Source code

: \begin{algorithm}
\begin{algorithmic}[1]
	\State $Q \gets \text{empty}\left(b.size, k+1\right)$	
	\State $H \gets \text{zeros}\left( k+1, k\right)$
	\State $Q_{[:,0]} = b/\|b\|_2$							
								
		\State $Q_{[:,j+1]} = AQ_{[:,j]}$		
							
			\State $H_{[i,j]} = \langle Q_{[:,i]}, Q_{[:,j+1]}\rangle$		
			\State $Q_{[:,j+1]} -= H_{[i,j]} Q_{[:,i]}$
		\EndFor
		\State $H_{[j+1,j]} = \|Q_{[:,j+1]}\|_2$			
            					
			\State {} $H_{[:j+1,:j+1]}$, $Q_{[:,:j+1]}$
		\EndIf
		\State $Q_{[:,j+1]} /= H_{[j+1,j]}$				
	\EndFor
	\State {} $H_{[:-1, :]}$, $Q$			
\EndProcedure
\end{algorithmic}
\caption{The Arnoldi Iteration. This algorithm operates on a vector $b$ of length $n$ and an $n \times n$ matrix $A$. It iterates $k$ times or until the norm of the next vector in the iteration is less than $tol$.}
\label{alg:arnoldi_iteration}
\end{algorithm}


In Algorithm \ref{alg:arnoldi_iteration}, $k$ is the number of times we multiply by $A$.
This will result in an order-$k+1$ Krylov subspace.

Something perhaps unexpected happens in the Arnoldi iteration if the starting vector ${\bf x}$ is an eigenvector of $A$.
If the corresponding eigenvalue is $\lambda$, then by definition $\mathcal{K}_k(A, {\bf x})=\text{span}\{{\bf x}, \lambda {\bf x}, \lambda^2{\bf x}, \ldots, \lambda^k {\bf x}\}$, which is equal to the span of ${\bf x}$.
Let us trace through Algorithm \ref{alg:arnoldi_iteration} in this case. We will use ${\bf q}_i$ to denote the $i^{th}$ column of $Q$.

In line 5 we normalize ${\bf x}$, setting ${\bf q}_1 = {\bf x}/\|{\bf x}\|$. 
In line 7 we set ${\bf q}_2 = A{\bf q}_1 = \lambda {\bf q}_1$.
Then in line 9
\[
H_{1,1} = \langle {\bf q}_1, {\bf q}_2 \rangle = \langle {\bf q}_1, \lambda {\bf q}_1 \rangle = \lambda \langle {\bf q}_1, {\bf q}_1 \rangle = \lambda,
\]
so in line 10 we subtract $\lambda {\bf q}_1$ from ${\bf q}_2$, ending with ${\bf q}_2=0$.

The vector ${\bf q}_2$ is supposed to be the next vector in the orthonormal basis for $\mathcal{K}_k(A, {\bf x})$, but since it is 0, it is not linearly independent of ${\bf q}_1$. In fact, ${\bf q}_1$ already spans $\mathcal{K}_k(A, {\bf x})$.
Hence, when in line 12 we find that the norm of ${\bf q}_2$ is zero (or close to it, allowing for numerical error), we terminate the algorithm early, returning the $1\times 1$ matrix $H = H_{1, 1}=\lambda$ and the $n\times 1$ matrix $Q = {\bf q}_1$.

==

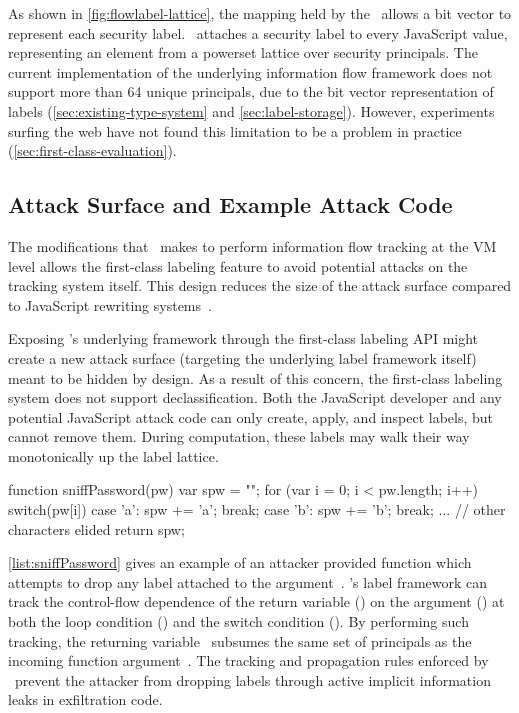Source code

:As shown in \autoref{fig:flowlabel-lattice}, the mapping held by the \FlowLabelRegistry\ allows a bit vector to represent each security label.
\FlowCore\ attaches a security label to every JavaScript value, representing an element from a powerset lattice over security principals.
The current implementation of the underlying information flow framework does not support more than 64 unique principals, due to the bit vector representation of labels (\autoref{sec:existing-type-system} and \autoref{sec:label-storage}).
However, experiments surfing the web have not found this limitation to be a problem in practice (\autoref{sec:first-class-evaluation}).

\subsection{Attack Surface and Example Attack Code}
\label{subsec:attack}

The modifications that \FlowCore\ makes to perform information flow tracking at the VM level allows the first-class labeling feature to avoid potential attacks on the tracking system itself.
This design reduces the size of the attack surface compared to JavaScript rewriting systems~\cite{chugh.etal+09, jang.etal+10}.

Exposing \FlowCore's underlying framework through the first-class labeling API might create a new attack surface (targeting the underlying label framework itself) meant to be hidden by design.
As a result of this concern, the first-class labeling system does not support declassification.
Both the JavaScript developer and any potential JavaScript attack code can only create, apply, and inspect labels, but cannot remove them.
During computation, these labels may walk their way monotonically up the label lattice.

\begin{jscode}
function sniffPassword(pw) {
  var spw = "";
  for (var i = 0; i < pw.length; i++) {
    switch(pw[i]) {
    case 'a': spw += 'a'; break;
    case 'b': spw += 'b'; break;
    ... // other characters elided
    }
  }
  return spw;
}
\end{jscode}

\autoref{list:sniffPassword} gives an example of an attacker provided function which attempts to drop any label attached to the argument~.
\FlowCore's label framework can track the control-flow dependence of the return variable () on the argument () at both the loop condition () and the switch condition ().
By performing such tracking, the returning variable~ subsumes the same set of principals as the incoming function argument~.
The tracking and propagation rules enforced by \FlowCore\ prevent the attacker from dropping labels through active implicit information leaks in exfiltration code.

> [INSTRUCTIONS TO FOLLOW]
Could you restate word for word the lines above from the one containing "for (var i = 0;" through the one containing "The tracking and", both included, and nothing else?

> [FINISHED TASK]
  for (var i = 0; i < pw.length; i++) {
    switch(pw[i]) {
    case 'a': spw += 'a'; break;
    case 'b': spw += 'b'; break;
    ... // other characters elided
    }
  }
  return spw;
}
\end{jscode}

\autoref{list:sniffPassword} gives an example of an attacker provided function which attempts to drop any label attached to the argument~.
\FlowCore's label framework can track the control-flow dependence of the return variable () on the argument () at both the loop condition () and the switch condition ().
By performing such tracking, the returning variable~ subsumes the same set of principals as the incoming function argument~.
The tracking and propagation rules enforced by \FlowCore\ prevent the attacker from dropping labels through active implicit information leaks in exfiltration code.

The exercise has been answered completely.